# Thread: simulating correlated, non-normal data: WHY DOES THIS HAPPEN!?

1. ## Re: simulating correlated, non-normal data: WHY DOES THIS HAPPEN!?

Originally Posted by Dragan
If you want to create a Cauchy distribution for input, then it's a straight-forward thing to do.

Specifically, if we let Z1 and Z2 be independent standard normal deviates, then the ratio X=Z1/Z2 will follow a Cauchy distribution.

Maybe I'm missing something here (Greta?).
rcauchy would probably work too

Originally Posted by GretaGarbo
So THAT is what it means!!

Is that abbreviation in the general language also as well known as "USA" or "NATO"?
In general language? Probably not. But it's pretty common in stats courses.

2. ## Re: simulating correlated, non-normal data: WHY DOES THIS HAPPEN!?

Originally Posted by Dason
In general language? Probably not. But it's pretty common in stats courses.
Yes, in stat courses in the English language. Does every participant here on TalkStats comes from a stats course?
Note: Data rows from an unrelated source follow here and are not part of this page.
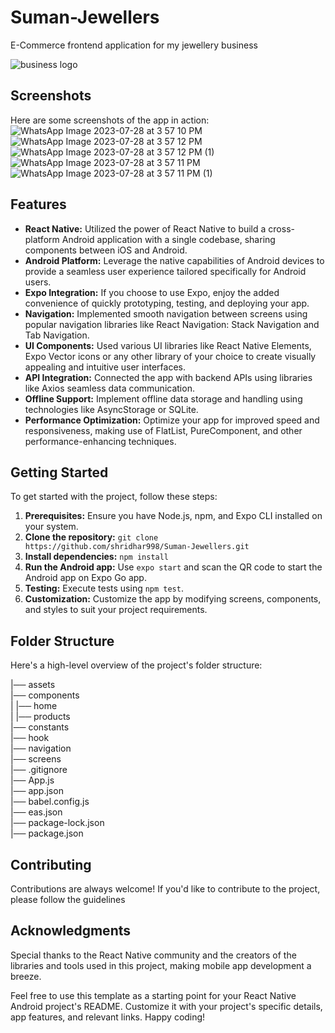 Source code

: # Suman-Jewellers
E-Commerce frontend application for my jewellery business

![business logo](https://github.com/shridhar998/Suman-Jewellers/assets/83115648/0f1ffd92-c386-468b-b214-789ee0ac51c8)


## Screenshots

Here are some screenshots of the app in action:
![WhatsApp Image 2023-07-28 at 3 57 10 PM](https://github.com/shridhar998/Suman-Jewellers/assets/83115648/fd6b2e6d-5e2f-40af-bab2-a046169e50a8)
![WhatsApp Image 2023-07-28 at 3 57 12 PM](https://github.com/shridhar998/Suman-Jewellers/assets/83115648/006e9a76-0863-44ae-9e89-131205ac3209)
![WhatsApp Image 2023-07-28 at 3 57 12 PM (1)](https://github.com/shridhar998/Suman-Jewellers/assets/83115648/68bf101b-c676-4186-9927-49c17fba7543)
![WhatsApp Image 2023-07-28 at 3 57 11 PM](https://github.com/shridhar998/Suman-Jewellers/assets/83115648/649965d9-359f-4ff1-8d22-6dbee4d30e72)
![WhatsApp Image 2023-07-28 at 3 57 11 PM (1)](https://github.com/shridhar998/Suman-Jewellers/assets/83115648/7fce8874-129a-4610-909d-e1ef8bfe4f4e)


## Features

- **React Native:** Utilized the power of React Native to build a cross-platform Android application with a single codebase, sharing components between iOS and Android.
- **Android Platform:** Leverage the native capabilities of Android devices to provide a seamless user experience tailored specifically for Android users.
- **Expo Integration:** If you choose to use Expo, enjoy the added convenience of quickly prototyping, testing, and deploying your app.
- **Navigation:** Implemented smooth navigation between screens using popular navigation libraries like React Navigation: Stack Navigation and Tab Navigation.
- **UI Components:** Used various UI libraries like React Native Elements, Expo Vector icons or any other library of your choice to create visually appealing and intuitive user interfaces.
- **API Integration:** Connected the app with backend APIs using libraries like Axios seamless data communication.
- **Offline Support:** Implement offline data storage and handling using technologies like AsyncStorage or SQLite.
- **Performance Optimization:** Optimize your app for improved speed and responsiveness, making use of FlatList, PureComponent, and other performance-enhancing techniques.

## Getting Started

To get started with the project, follow these steps:

1. **Prerequisites:** Ensure you have Node.js, npm, and Expo CLI installed on your system.
2. **Clone the repository:** `git clone https://github.com/shridhar998/Suman-Jewellers.git`
3. **Install dependencies:** `npm install`
4. **Run the Android app:** Use `expo start` and scan the QR code to start the Android app on Expo Go app.
5. **Testing:** Execute tests using `npm test`.
6. **Customization:** Customize the app by modifying screens, components, and styles to suit your project requirements.

## Folder Structure

Here's a high-level overview of the project's folder structure:

|── assets <br>
|── components <br>
| |── home <br>
| |── products <br>
|── constants <br>
|── hook <br>
|── navigation <br>
|── screens <br>
|── .gitignore <br>
|── App.js <br>
|── app.json <br>
|── babel.config.js <br>
|── eas.json <br>
|── package-lock.json <br>
|── package.json <br>


## Contributing

Contributions are always welcome! If you'd like to contribute to the project, please follow the guidelines

## Acknowledgments

Special thanks to the React Native community and the creators of the libraries and tools used in this project, making mobile app development a breeze.

Feel free to use this template as a starting point for your React Native Android project's README. Customize it with your project's specific details, app features, and relevant links. Happy coding!

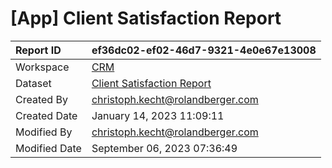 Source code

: 



# [App] Client Satisfaction Report

|Report ID|ef36dc02-ef02-46d7-9321-4e0e67e13008|
| :--- | :--- |
|Workspace|[CRM](../Workspaces/CRM.md)|
|Dataset|[Client Satisfaction Report](../Datasets/Client-Satisfaction-Report.md)|
|Created By|christoph.kecht@rolandberger.com|
|Created Date|January 14, 2023 11:09:11|
|Modified By|christoph.kecht@rolandberger.com|
|Modified Date|September 06, 2023 07:36:49|
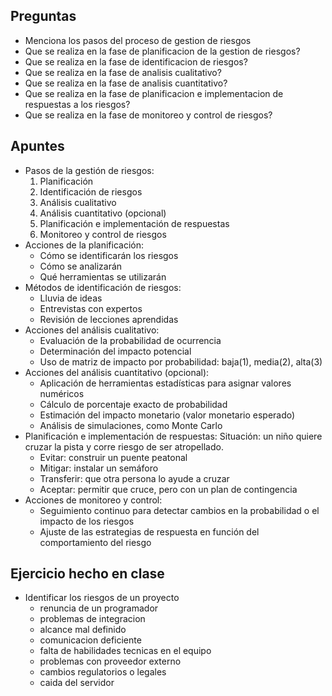 ## Preguntas

- Menciona los pasos del proceso de gestion de riesgos
- Que se realiza en la fase de planificacion de la gestion de riesgos?
- Que se realiza en la fase de identificacion de riesgos?
- Que se realiza en la fase de analisis cualitativo?
- Que se realiza en la fase de analisis cuantitativo?
- Que se realiza en la fase de planificacion e implementacion de respuestas a los riesgos?
- Que se realiza en la fase de monitoreo y control de riesgos?

## Apuntes

- Pasos de la gestión de riesgos:
	1. Planificación
	2. Identificación de riesgos
	3. Análisis cualitativo
	4. Análisis cuantitativo (opcional)
	5. Planificación e implementación de respuestas
	6. Monitoreo y control de riesgos
- Acciones de la planificación:
	- Cómo se identificarán los riesgos  
	- Cómo se analizarán  
	- Qué herramientas se utilizarán  
- Métodos de identificación de riesgos:
	- Lluvia de ideas  
	- Entrevistas con expertos  
	- Revisión de lecciones aprendidas  
- Acciones del análisis cualitativo:
	- Evaluación de la probabilidad de ocurrencia  
	- Determinación del impacto potencial  
	- Uso de matriz de impacto por probabilidad: baja(1), media(2), alta(3)
- Acciones del análisis cuantitativo (opcional):
	- Aplicación de herramientas estadísticas para asignar valores numéricos  
	- Cálculo de porcentaje exacto de probabilidad  
	- Estimación del impacto monetario (valor monetario esperado)  
	- Análisis de simulaciones, como Monte Carlo  
- Planificación e implementación de respuestas:
	Situación: un niño quiere cruzar la pista y corre riesgo de ser atropellado.  
	- Evitar: construir un puente peatonal  
	- Mitigar: instalar un semáforo  
	- Transferir: que otra persona lo ayude a cruzar  
	- Aceptar: permitir que cruce, pero con un plan de contingencia  
- Acciones de monitoreo y control:
	- Seguimiento continuo para detectar cambios en la probabilidad o el impacto de los riesgos  
	- Ajuste de las estrategias de respuesta en función del comportamiento del riesgo  

## Ejercicio hecho en clase

- Identificar los riesgos de un proyecto
	- renuncia de un programador
	- problemas de integracion
	- alcance mal definido
	- comunicacion deficiente
	- falta de habilidades tecnicas en el equipo
	- problemas con proveedor externo
	- cambios regulatorios o legales
	- caida del servidor


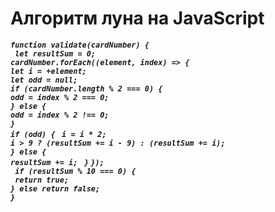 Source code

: # Алгоритм луна на JavaScript
***`function validate(cardNumber) {`  
` let resultSum = 0;`  
  `cardNumber.forEach((element, index) => {`  
    `let i = +element;`  
    `let odd = null;`  
    `if (cardNumber.length % 2 === 0) {`  
      `odd = index % 2 === 0;`    
    `} else {`  
      `odd = index % 2 !== 0;`  
    `}`  
    `if (odd) { ` 
     ` i = i * 2; `   
      `i > 9 ? (resultSum += i - 9) : (resultSum += i);`  
    `} else {`  
      `resultSum += i; ` 
    `}`
  `});`  
 ` if (resultSum % 10 === 0) {`  
   ` return true;`  
  `} else return false;`  
`}`***
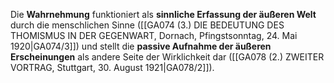 
Die **Wahrnehmung** funktioniert als **sinnliche Erfassung der äußeren Welt** durch die menschlichen Sinne ([[GA074 (3.) DIE BEDEUTUNG DES THOMISMUS IN DER GEGENWART, Dornach, Pfingstsonntag, 24. Mai 1920|GA074/3]]) und stellt die **passive Aufnahme der äußeren Erscheinungen** als andere Seite der Wirklichkeit dar ([[GA078 (2.) ZWEITER VORTRAG, Stuttgart, 30. August 1921|GA078/2]]).
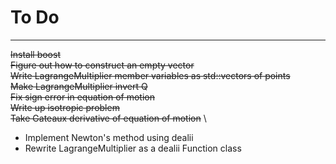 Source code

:# To Do
----------------
~~Install boost~~ \
~~Figure out how to construct an empty vector~~ \
~~Write LagrangeMultiplier member variables as std::vectors of points~~ \
~~Make LagrangeMultiplier invert Q~~ \
~~Fix sign error in equation of motion~~ \
~~Write up isotropic problem~~ \
~~Take Gateaux derivative of equation of motion~~ \
* Implement Newton's method using dealii
* Rewrite LagrangeMultiplier as a dealii Function class
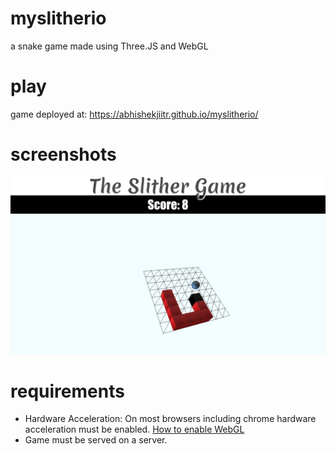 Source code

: # myslitherio
a snake game made using Three.JS and WebGL

# play
game deployed at: https://abhishekjiitr.github.io/myslitherio/

# screenshots
![](images/screenshot.png)

# requirements
+ Hardware Acceleration: On most browsers including chrome hardware acceleration must be enabled.
  [How to enable WebGL](http://askubuntu.com/questions/299345/how-to-enable-webgl-in-chrome-on-ubuntu)
+ Game must be served on a server.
Or from a class with the English language?

3. ## Re: simulating correlated, non-normal data: WHY DOES THIS HAPPEN!?

Originally Posted by GretaGarbo
Yes, in stat courses in the English language. Does every participant here on TalkStats comes from a stats course? Or from a class with the English language?
I'm not sure what you're getting at. But I felt pretty safe using CLT in a discussion with spunky.

4. ## Re: simulating correlated, non-normal data: WHY DOES THIS HAPPEN!?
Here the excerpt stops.